EXERCISE DATA Start Marker

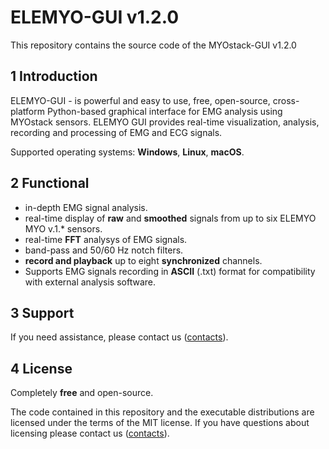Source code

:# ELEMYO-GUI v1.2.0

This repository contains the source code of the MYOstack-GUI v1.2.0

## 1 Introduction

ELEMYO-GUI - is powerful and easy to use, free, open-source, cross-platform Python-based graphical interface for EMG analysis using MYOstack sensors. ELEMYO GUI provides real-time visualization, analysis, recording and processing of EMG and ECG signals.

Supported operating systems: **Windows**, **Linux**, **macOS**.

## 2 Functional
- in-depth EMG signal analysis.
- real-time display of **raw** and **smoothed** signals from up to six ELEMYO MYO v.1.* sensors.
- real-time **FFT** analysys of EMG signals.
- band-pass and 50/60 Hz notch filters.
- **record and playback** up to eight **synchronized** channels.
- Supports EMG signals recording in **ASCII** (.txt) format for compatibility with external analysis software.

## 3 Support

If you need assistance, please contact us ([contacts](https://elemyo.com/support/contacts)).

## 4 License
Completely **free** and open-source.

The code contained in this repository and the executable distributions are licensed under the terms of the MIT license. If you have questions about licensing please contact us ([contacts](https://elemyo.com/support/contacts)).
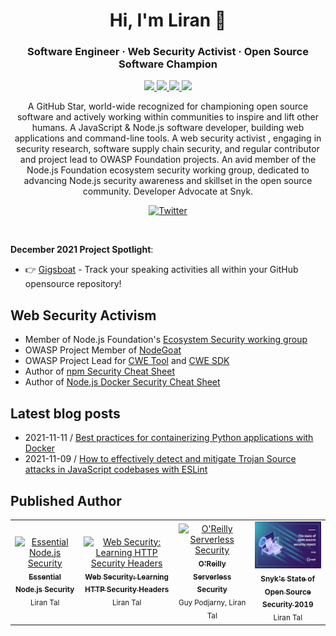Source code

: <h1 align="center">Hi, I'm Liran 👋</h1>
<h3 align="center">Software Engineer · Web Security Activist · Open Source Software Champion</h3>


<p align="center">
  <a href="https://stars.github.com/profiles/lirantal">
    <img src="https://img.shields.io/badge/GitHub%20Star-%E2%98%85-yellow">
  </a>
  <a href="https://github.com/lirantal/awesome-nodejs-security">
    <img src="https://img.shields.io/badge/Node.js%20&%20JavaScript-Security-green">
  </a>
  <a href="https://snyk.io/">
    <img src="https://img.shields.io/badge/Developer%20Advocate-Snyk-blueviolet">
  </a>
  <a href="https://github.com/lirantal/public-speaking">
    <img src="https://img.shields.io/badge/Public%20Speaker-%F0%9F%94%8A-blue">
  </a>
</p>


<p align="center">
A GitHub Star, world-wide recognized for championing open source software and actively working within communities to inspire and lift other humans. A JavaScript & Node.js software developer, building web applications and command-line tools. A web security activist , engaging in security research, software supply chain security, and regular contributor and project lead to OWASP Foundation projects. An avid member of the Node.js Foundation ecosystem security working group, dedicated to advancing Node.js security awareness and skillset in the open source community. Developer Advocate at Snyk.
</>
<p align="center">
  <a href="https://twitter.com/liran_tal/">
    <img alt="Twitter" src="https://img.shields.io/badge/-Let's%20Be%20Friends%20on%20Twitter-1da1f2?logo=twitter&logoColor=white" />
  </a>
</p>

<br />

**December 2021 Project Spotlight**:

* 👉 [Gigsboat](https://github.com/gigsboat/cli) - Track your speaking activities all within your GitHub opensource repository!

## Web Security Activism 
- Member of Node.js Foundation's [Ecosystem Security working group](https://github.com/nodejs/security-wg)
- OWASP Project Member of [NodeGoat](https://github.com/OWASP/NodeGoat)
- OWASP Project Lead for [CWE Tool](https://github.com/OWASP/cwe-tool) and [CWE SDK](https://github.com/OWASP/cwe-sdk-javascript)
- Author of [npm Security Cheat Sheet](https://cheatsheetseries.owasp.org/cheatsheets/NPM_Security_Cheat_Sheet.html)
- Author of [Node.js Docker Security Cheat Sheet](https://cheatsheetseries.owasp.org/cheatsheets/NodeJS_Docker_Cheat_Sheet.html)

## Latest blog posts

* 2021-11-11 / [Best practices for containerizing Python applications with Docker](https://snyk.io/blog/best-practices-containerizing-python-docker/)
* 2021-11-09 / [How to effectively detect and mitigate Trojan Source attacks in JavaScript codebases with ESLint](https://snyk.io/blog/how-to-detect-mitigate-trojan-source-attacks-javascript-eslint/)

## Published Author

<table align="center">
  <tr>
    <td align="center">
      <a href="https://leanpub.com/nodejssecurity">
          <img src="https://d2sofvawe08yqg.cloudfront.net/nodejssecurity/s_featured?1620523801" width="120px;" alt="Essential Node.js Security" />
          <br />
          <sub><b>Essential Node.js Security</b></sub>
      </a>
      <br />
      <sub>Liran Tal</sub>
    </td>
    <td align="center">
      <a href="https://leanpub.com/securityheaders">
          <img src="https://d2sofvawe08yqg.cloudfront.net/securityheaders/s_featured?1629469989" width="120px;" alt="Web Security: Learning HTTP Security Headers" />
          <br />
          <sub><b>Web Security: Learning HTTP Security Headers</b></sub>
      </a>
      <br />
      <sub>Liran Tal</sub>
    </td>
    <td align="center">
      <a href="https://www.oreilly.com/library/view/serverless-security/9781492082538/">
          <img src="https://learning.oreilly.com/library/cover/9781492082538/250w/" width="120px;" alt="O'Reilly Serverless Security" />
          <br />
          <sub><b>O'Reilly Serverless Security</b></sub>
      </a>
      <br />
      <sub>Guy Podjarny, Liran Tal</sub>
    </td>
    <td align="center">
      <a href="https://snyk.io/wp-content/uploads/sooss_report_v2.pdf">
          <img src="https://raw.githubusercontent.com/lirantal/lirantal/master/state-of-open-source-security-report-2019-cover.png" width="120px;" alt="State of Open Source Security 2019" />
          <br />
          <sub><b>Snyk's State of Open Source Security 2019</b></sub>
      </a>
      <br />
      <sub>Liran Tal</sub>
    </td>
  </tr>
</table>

EXERCISE DATA End Marker
EXERCISE DATA Start Marker

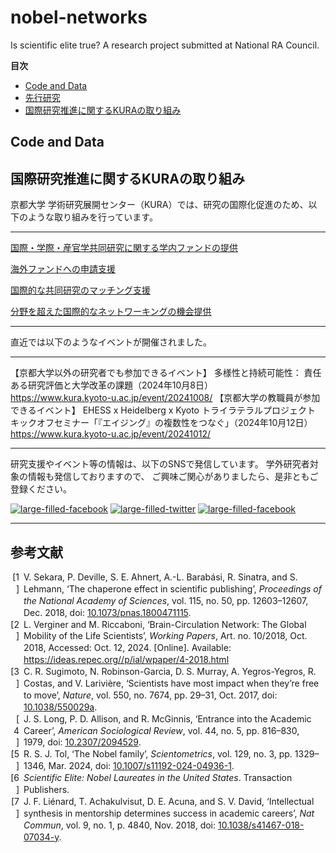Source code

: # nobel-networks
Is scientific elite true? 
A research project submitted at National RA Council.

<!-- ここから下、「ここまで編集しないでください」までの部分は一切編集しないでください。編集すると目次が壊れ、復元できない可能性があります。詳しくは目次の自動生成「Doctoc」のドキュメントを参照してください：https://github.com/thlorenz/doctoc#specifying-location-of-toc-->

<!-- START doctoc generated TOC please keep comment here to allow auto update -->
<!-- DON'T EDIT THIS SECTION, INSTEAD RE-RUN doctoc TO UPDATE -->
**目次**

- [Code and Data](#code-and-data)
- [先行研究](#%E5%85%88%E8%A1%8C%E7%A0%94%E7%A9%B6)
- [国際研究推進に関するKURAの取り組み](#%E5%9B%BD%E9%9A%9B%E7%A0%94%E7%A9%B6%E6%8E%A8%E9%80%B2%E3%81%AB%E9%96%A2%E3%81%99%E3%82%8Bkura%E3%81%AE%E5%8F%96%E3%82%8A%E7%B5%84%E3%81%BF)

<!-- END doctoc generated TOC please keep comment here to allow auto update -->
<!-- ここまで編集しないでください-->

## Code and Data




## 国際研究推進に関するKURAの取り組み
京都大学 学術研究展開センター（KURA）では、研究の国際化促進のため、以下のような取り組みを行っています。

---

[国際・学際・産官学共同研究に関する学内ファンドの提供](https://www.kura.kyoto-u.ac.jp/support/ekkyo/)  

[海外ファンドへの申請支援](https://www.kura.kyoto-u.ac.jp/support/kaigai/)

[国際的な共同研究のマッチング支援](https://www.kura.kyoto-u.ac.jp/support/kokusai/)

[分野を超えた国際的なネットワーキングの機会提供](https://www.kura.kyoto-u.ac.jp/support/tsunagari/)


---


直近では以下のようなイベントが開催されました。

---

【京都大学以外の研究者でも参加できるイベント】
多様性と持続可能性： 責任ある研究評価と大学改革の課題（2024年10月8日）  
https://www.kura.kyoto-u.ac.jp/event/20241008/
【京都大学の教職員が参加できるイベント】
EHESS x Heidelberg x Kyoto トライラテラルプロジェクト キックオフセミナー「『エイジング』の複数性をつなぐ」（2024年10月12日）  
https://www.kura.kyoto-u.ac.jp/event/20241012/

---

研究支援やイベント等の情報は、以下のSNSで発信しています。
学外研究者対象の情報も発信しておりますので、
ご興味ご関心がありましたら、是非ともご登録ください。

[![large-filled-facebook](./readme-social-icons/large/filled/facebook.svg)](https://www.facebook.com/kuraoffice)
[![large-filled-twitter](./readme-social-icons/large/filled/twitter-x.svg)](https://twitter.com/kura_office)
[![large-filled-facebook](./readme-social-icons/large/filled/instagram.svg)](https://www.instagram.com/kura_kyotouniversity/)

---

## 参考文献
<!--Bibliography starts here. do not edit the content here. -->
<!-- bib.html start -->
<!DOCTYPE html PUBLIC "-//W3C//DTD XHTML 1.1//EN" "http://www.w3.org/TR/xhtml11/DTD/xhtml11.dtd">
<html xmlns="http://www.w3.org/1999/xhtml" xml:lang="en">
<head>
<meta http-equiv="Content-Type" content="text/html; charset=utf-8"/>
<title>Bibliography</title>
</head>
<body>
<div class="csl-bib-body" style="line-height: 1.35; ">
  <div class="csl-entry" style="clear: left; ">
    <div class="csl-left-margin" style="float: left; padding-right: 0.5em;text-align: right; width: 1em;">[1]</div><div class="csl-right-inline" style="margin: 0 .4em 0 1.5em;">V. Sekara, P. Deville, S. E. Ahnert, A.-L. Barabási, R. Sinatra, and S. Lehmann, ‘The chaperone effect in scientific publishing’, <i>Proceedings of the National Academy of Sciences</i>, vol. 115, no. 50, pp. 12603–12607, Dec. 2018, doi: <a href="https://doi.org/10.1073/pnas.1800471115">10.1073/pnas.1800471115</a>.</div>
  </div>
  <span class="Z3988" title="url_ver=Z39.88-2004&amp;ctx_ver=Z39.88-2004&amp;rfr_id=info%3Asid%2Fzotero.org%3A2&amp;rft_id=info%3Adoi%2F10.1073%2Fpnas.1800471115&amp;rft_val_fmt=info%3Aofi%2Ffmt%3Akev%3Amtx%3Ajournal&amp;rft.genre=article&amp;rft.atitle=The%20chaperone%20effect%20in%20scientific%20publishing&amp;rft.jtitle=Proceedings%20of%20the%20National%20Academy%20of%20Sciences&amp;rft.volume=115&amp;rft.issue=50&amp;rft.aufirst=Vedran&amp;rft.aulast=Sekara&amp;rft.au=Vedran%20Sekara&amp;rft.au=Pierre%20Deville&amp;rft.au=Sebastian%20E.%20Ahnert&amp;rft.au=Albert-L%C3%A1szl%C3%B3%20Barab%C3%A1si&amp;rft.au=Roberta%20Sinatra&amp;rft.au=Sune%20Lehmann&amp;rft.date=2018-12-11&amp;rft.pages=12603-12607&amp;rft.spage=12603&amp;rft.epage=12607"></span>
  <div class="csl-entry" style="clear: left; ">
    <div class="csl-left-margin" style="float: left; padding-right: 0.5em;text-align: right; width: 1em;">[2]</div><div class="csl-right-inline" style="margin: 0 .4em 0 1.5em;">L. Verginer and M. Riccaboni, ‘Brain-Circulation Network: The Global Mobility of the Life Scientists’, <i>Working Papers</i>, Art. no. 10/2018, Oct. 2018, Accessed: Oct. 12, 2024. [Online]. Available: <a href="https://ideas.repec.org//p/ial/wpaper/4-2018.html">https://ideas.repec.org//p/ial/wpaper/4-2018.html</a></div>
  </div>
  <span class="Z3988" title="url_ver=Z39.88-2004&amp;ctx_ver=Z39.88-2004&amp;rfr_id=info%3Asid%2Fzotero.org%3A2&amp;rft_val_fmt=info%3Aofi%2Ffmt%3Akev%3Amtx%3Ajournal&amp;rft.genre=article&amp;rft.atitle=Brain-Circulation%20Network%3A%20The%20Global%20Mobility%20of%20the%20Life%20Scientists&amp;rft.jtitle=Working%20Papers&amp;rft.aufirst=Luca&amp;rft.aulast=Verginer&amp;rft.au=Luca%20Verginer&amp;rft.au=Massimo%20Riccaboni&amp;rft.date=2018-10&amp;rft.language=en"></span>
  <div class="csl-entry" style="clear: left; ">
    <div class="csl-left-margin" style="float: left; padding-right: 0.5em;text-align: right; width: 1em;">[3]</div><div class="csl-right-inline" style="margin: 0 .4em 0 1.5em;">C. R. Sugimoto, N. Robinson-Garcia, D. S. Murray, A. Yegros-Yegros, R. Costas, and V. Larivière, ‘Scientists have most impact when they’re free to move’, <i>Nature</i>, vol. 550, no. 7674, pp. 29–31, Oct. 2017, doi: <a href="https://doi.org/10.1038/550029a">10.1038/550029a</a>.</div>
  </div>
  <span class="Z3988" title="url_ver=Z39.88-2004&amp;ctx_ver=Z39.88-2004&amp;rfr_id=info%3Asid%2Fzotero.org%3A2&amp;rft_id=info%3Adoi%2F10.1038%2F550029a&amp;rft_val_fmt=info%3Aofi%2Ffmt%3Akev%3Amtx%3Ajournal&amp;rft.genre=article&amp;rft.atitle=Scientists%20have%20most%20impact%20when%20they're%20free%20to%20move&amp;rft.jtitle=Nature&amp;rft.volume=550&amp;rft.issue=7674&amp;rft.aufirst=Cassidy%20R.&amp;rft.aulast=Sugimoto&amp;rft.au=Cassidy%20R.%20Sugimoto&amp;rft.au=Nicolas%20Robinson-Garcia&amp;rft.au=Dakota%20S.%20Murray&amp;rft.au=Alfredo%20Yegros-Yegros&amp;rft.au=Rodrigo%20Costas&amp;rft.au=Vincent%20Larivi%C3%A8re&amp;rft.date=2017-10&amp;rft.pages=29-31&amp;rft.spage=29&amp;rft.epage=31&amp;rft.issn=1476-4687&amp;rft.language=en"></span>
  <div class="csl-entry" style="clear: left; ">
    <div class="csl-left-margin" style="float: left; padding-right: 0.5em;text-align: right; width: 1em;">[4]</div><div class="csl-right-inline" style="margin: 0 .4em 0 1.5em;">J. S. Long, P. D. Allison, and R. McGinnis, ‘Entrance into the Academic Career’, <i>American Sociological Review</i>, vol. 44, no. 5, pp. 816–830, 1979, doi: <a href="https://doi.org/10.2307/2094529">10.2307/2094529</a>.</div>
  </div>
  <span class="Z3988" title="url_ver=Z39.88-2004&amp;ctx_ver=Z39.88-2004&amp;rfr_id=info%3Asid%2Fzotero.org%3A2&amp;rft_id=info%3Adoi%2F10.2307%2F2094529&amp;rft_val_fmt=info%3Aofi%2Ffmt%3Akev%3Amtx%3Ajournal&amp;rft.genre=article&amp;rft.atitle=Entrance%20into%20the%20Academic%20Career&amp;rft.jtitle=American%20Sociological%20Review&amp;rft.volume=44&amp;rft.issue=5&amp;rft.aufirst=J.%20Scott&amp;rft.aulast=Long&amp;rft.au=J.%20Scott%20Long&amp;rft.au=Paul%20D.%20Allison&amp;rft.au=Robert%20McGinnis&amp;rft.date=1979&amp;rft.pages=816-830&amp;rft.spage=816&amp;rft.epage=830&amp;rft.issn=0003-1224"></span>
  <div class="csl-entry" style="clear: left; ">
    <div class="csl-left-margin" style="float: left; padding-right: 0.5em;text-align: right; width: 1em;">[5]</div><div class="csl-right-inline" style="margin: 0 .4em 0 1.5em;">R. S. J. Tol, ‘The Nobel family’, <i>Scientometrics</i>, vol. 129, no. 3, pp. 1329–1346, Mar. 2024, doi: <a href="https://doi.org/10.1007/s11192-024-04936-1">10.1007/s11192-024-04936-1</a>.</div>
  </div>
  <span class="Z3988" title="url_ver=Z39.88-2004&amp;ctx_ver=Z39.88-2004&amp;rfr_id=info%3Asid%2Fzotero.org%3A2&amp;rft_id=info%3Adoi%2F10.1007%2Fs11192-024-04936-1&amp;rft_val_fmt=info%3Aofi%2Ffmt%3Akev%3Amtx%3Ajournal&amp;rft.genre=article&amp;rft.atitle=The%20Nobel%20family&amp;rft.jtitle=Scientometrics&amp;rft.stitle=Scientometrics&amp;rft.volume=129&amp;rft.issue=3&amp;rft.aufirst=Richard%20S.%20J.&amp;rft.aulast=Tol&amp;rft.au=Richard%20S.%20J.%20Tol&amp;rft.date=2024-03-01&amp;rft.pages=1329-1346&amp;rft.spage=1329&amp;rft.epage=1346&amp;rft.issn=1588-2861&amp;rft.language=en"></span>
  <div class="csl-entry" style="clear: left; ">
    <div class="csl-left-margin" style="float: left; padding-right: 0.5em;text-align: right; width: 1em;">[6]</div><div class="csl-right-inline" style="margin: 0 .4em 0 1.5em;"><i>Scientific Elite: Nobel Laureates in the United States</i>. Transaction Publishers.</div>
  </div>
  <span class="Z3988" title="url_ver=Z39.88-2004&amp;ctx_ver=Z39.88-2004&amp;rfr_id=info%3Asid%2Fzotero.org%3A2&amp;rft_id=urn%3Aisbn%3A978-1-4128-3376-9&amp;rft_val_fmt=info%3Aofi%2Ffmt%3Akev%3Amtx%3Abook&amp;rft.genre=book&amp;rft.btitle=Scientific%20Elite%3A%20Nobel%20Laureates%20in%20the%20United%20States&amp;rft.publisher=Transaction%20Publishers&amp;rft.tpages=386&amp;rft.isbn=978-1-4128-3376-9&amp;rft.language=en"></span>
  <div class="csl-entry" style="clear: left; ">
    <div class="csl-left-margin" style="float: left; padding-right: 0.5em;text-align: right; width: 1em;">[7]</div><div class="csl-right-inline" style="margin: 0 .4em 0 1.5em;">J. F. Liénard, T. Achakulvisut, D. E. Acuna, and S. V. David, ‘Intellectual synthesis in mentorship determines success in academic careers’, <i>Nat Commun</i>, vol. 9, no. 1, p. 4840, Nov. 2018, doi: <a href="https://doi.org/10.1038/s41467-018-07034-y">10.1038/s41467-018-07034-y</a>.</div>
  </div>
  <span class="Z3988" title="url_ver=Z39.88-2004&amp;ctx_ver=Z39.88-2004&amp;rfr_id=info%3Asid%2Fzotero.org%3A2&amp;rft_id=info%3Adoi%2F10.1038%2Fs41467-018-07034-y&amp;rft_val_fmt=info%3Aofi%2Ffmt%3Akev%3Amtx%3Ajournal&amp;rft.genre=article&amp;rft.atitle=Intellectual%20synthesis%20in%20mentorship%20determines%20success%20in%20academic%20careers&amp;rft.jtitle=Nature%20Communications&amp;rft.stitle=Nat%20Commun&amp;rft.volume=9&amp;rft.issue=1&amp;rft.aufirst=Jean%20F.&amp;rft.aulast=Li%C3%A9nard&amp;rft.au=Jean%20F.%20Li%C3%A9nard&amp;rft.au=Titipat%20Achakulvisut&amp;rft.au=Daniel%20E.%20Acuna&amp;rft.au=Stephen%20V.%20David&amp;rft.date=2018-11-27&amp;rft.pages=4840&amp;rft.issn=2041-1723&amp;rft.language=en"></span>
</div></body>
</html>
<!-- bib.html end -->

EXERCISE DATA End Marker
EXERCISE DATA Start Marker

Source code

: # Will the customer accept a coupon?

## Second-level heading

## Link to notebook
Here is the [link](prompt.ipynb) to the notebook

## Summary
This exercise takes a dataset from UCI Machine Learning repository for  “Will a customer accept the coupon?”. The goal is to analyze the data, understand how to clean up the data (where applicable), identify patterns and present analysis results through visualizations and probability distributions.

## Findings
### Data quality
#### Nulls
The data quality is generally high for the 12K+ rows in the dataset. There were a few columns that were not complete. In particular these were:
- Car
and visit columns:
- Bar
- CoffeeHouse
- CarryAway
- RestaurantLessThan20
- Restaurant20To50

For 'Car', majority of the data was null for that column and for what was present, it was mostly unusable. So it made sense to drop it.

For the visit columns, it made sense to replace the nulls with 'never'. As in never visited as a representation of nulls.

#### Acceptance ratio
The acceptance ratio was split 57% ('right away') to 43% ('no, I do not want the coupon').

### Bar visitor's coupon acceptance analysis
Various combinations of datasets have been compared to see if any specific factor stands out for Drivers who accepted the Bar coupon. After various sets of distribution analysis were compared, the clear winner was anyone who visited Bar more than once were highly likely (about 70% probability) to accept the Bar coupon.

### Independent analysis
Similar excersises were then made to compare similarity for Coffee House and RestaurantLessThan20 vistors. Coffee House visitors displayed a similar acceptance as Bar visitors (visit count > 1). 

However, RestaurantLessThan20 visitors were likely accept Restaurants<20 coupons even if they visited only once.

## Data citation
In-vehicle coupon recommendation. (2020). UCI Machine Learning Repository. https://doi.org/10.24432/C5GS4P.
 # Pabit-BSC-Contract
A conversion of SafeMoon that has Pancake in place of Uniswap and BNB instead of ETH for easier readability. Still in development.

EXERCISE DATA End Marker

In your answer, include only the lines above starting at the line that holds "- OWASP Project Member" and ending at the line that holds "2021-11-11 / [Best", copied exactly.

§ **ANSWER TO THE EXERCISE**
- OWASP Project Member of [NodeGoat](https://github.com/OWASP/NodeGoat)
- OWASP Project Lead for [CWE Tool](https://github.com/OWASP/cwe-tool) and [CWE SDK](https://github.com/OWASP/cwe-sdk-javascript)
- Author of [npm Security Cheat Sheet](https://cheatsheetseries.owasp.org/cheatsheets/NPM_Security_Cheat_Sheet.html)
- Author of [Node.js Docker Security Cheat Sheet](https://cheatsheetseries.owasp.org/cheatsheets/NodeJS_Docker_Cheat_Sheet.html)

## Latest blog posts

* 2021-11-11 / [Best practices for containerizing Python applications with Docker](https://snyk.io/blog/best-practices-containerizing-python-docker/)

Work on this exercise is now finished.